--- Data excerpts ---
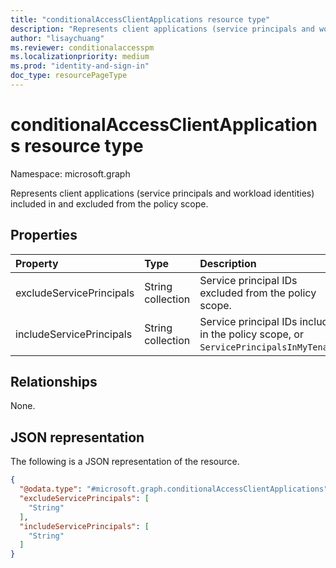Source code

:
 ```yaml
---
title: "conditionalAccessClientApplications resource type"
description: "Represents client applications (service principals and workload identities) included in and excluded from the policy scope."
author: "lisaychuang"
ms.reviewer: conditionalaccesspm
ms.localizationpriority: medium
ms.prod: "identity-and-sign-in"
doc_type: resourcePageType
---
```


# conditionalAccessClientApplications resource type

Namespace: microsoft.graph

Represents client applications (service principals and workload identities) included in and excluded from the policy scope.

## Properties
|Property|Type|Description|
|:---|:---|:---|
|excludeServicePrincipals|String collection|Service principal IDs excluded from the policy scope.|
|includeServicePrincipals|String collection|Service principal IDs included in the policy scope, or `ServicePrincipalsInMyTenant`. |

## Relationships
None.

## JSON representation
The following is a JSON representation of the resource.
<!-- {
  "blockType": "resource",
  "@odata.type": "microsoft.graph.conditionalAccessClientApplications"
}
-->
``` json
{
  "@odata.type": "#microsoft.graph.conditionalAccessClientApplications",
  "excludeServicePrincipals": [
    "String"
  ],
  "includeServicePrincipals": [
    "String"
  ]
}
```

--- Task directions ---
Search the entries for the string "identities" and collect each line that has it.

--- Answer to this exercise ---
description: "Represents client applications (service principals and workload identities) included in and excluded from the policy scope."
Represents client applications (service principals and workload identities) included in and excluded from the policy scope.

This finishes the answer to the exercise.